Contrairement au plan initial, le changement du système d’imposition de la valeur locative ne sera pas neutre du point de vue des recettes. Les mesures en faveur des nouveaux propriétaires, un solution plus généreuse pour l’entretien des immeubles et d’autres mesures d’encouragement de l’épargne en faveur de la construction se traduiront par une diminution des recettes (et donc par des allégements fiscaux) compris entre 85 et 105 millions de francs (selon les comptes 1997/98).

Comme le Conseil fédéral l’a montré dans son supplément du 10 janvier 2001 au message concernant le frein à l’endettement, une diminution des recettes de cet ordre de grandeur est supportable pour autant que soit maintenue la discipline du côté des dépenses. En revanche, d’es diminutions supplémentaires ne le seraient pas, vu la nécessité d’autres projets de réformes fiscales, notamment celui de l’imposition des sociétés (imposition indépendante de la forme des sociétés, droit de timbre d’émission, promotion du capital-risque).

 

La réforme de l’imposition du couple et de la famille figure dans le Programme de la législature 1999 à 2003. La nécessité de cette réforme découle des changements importants de la structure familiale, essentiellement dus à l’augmentation du nombre des femmes qui travaillent, au cours des trente dernières années. En l’occurrence, l’imposition actuelle peut largement défavoriser les couples par rapport aux concubins et, par conséquent, inciter certaines femmes mariées à renoncer à exercer une activité lucrative. En 1996, le Département fédéral des finances a constitué une commission d’experts pour revoir l’imposition de la famille. Dans son rapport de mars 1999, cette commission a présenté trois modèles de réforme: un modèle d’imposition commune avec splitting, un modèle d’imposition individuelle et une variante combinant les deux.

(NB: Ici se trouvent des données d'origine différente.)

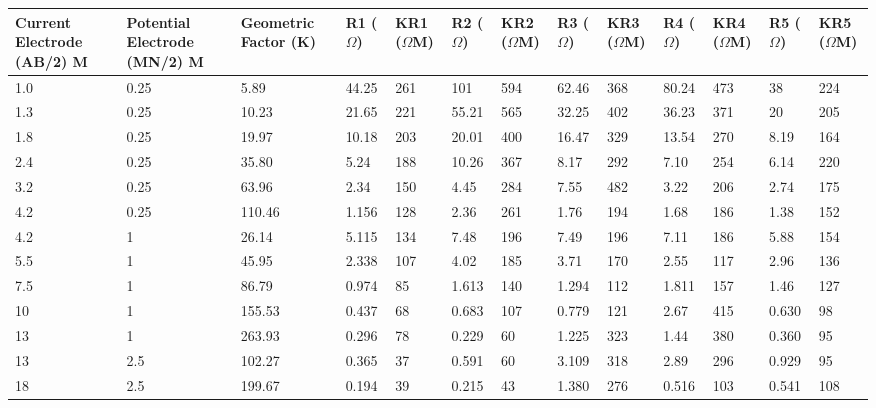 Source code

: \documentclass[12pt,a4paper]{report}
\begin{document}
\begin{table}[h!]
    \centering
    \begin{adjustbox}{max width=\textwidth}
    \renewcommand{\arraystretch}{1.5}
    \begin{tabular}{|p{2.5cm}|p{2.5cm}|p{2.5cm}|p{1.5cm}|p{1.8cm}|p{1.5cm}|p{1.8cm}|p{1.5cm}|p{1.8cm}|p{1.5cm}|p{1.8cm}|p{1.5cm}|p{1.8cm}|}
    \hline
    \textbf{Current Electrode (AB/2) M} & 
    \textbf{Potential Electrode (MN/2) M} & 
    \textbf{Geometric Factor (K)} & 
    \textbf{R1 ($\Omega$)} & 
    \textbf{KR1 ($\Omega$M)} & 
    \textbf{R2 ($\Omega$)} & 
    \textbf{KR2 ($\Omega$M)} & 
    \textbf{R3 ($\Omega$)} & 
    \textbf{KR3 ($\Omega$M)} & 
    \textbf{R4 ($\Omega$)} & 
    \textbf{KR4 ($\Omega$M)} & 
    \textbf{R5 ($\Omega$)} & 
    \textbf{KR5 ($\Omega$M)} \\ 
    \hline
    1.0 & 0.25 & 5.89 & 44.25 & 261 & 101 & 594 & 62.46 & 368 & 80.24 & 473 & 38 & 224 \\ \hline
    1.3 & 0.25 & 10.23 & 21.65 & 221 & 55.21 & 565 & 32.25 & 402 & 36.23 & 371 & 20 & 205 \\ \hline
    1.8 & 0.25 & 19.97 & 10.18 & 203 & 20.01 & 400 & 16.47 & 329 & 13.54 & 270 & 8.19 & 164 \\ \hline
    2.4 & 0.25 & 35.80 & 5.24 & 188 & 10.26 & 367 & 8.17 & 292 & 7.10 & 254 & 6.14 & 220 \\ \hline
    3.2 & 0.25 & 63.96 & 2.34 & 150 & 4.45 & 284 & 7.55 & 482 & 3.22 & 206 & 2.74 & 175 \\ \hline
    4.2 & 0.25 & 110.46 & 1.156 & 128 & 2.36 & 261 & 1.76 & 194 & 1.68 & 186 & 1.38 & 152 \\ \hline
    4.2 & 1 & 26.14 & 5.115 & 134 & 7.48 & 196 & 7.49 & 196 & 7.11 & 186 & 5.88 & 154 \\ \hline
    5.5 & 1 & 45.95 & 2.338 & 107 & 4.02 & 185 & 3.71 & 170 & 2.55 & 117 & 2.96 & 136 \\ \hline
    7.5 & 1 & 86.79 & 0.974 & 85 & 1.613 & 140 & 1.294 & 112 & 1.811 & 157 & 1.46 & 127 \\ \hline
    10 & 1 & 155.53 & 0.437 & 68 & 0.683 & 107 & 0.779 & 121 & 2.67 & 415 & 0.630 & 98 \\ \hline
    13 & 1 & 263.93 & 0.296 & 78 & 0.229 & 60 & 1.225 & 323 & 1.44 & 380 & 0.360 & 95 \\ \hline
    13 & 2.5 & 102.27 & 0.365 & 37 & 0.591 & 60 & 3.109 & 318 & 2.89 & 296 & 0.929 & 95 \\ \hline
    18 & 2.5 & 199.67 & 0.194 & 39 & 0.215 & 43 & 1.380 & 276 & 0.516 & 103 & 0.541 & 108 \\ \hline

\end{tabular}
\end{adjustbox}
\end{table}
\end{document}
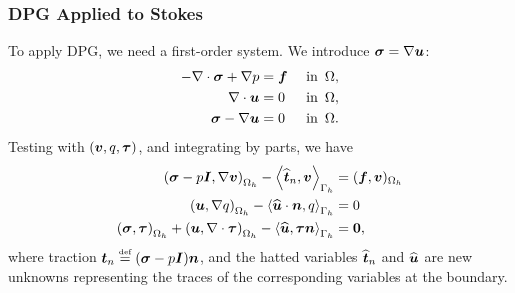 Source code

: \documentclass[mathserif]{beamer}
\newcommand{\eqdef}{\stackrel{\text{\tiny def}}{=}}
\newcommand{\NVRvect}[1]{\ensuremath\boldsymbol{#1}}
\newcommand{\vect}[1]{\ensuremath\boldsymbol{#1}}
\newcommand{\NVRtensor}[1]{\NVRvect{#1}}
\newcommand{\NVRgrad}{\nabla}
\newcommand{\NVRdiv}{\NVRgrad \cdot}
\begin{document}
\begin{frame}
\frametitle{DPG Applied to Stokes}

To apply DPG, we need a first-order system.  We introduce $\NVRtensor{\sigma}= \NVRgrad
\vect{u}$:
\begin{align*}
- \NVRdiv \NVRtensor{\sigma} + \NVRgrad p &= \vect{f} & \text{ in } \, \Omega, \\
 \NVRdiv \vect{u} &= 0 & \text{ in } \, \Omega, \\
 \NVRtensor{\sigma} - \NVRgrad \vect{u} &= 0 & \text{ in } \, \Omega.
\end{align*}
Testing with $(\vect{v},q,\vect{\tau})$, and integrating by parts, we have
\begin{align*}
\left(\NVRtensor{\sigma} - p \NVRtensor{I}, \NVRgrad \vect{v} \right)_{\Omega_{h}} - \left\langle \widehat{\vect{t}}_{n}, \vect{v} \right\rangle_{\Gamma_{h}} &= (\vect{f}, \vect{v} )_{\Omega_{h}}\\
\left(\vect{u}, \NVRgrad q \right)_{\Omega_{h}} -  \left\langle \widehat{\vect{u}} \cdot \vect{n}, q  \right\rangle_{\Gamma_{h}} &= 0\\
\left( \NVRtensor{\sigma}, \NVRtensor{\tau} \right)_{\Omega_{h}} + \left( \vect{u}, \NVRdiv \NVRtensor{\tau} \right)_{\Omega_{h}} - \left\langle \widehat{\vect{u}}, \NVRtensor{\tau} \vect{n}  \right\rangle_{\Gamma_{h}} &= \NVRtensor{0},
\end{align*}
where traction $\vect{t}_{n} \eqdef ( \NVRtensor{\sigma} - p \NVRtensor{I} ) \vect{n}$, and the hatted variables $\widehat{\vect{t}}_{n}$ and $\widehat{\vect{u}}$ are new unknowns representing the traces of the corresponding variables at the boundary.

\end{frame}
\end{document}

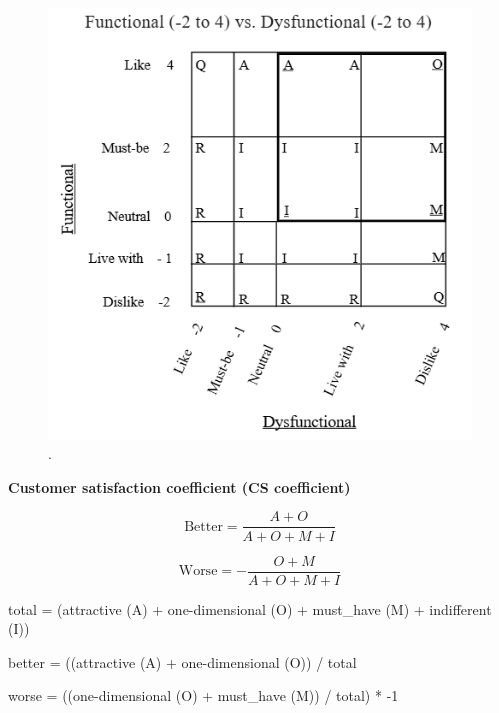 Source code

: \documentclass[../main.tex]{subfiles}
\begin{document}
\begin{figure}[H]
        \centering
        \includegraphics[scale=0.8]{img/3-background/kano/analysis.png}
        \caption{ \cite{berger1993kano}.}
        \label{fig:analysis}
\end{figure}

\textbf{Customer satisfaction coefficient (CS coefficient)}

\cite{timko1993}

\begin{equation}
    \text{Better} = \frac{A + O}{A + O + M + I}
\end{equation}

\begin{equation}
    \text{Worse} = - \frac{O + M }{A + O + M + I}
\end{equation}

total = (attractive (A) + one-dimensional (O) + must\_have (M) + indifferent (I))

better = ((attractive (A) + one-dimensional (O)) / total

worse = ((one-dimensional (O) + must\_have (M)) / total) * -1
\end{document}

Compte tenu des résultats de la consultation qui portait sur ces trois modèles (qu’il avait encore modifiés en faveur du contribuable par décision du 13 mars) et sur deux autres modèles, le Conseil fédéral a adopté un modèle de splitting sans option, car ce droit d’option aurait fortement compliqué la procédure de taxation. Au lieu du splitting intégral, pour lequel le revenu global des époux est divisé par deux, le Conseil fédéral a choisi un splitting partiel consistant à diviser ce revenu par 1,9. Ce modèle permettra d’alléger la charge d’une grande partie des couples et des familles, sans pour autant augmenter la charge des contribuables vivant seuls.

Le splitting partiel permettra essentiellement de porter la déduction pour enfant, faite au titre de l’impôt fédéral direct, de 5600 à 9000 francs dans le cadre de l’imposition postnumerando (resp. de 5100 à 8200 francs pour l’imposition praenumerando) et, par conséquent, de tenir mieux compte de la charge des familles (et des concubins). Le splitting est également prescrit par la loi sur l’harmonisation des impôts directs. En raison de l’autonomie des cantons, cette loi ne fixe pas de diviseur, ce qui autorise aussi bien le splitting intégral que le splitting partiel.

A part l’augmentation de la déduction pour enfants’, il faudra d’autres déductions dans le cadre de la réforme de l’imposition du couple et de la famille, notamment une déduction pour la garde des enfants ainsi qu’une déduction forfaitaire pour tenir compte des primes des assurances maladie et accidents obligatoires. Ces nouvelles déductions, qui répondent à une large demande, doivent d’ailleurs, elles aussi, être accordées par les cantons, en vertu de la  Loi sur l’harmonisation des impôts directs des cantons et des communes (LHID).

Les Chambres fédérales devront fixer la date d’entrée en vigueur de ces modifications. Les cantons disposeront d’un délai de cinq ans pour adapter leur législation. Les conditions financières (pertes financières de 1,3 milliard de francs au maximum) posées par le Conseil fédéral ont été respectées.

 

L’imposition de la valeur locative est un autre sujet qui donne lieu à un débat politique de plus en plus vif comme le prouvent les nombreuses interventions parlementaires à ce sujet et modifications législatives entreprises par les cantons. Le 7 février 1999, le peuple et les cantons ont certes rejeté l’initiative populaire «propriété du logement pour tous» déposée par la Société’ suisse des propriétaires fonciers: la proportion des «oui» (41 %) ne laisse toutefois aucun doute sur l’existence du malaise qu’inspire l’imposition de la valeur locative. C’est pourquoi le Conseil fédéral a inscrit la réforme de cette ’imposition dans les objectifs du Programme de la législature 2000 à 2003. Au début de 1999, le Département fédéral des finances a chargé une commission d’experts de revoir l’imposition de la valeur locative et de proposer des solutions respectant la Constitution et n’ayant pas d’incidences sur les finances fédérales. Dans son rapport d’avril 2000, cette commission propose un changement radical: l’abolition pure et simple de l’imposition de la valeur locative et de la déduction des frais d’entretien et des intérêts passifs privés.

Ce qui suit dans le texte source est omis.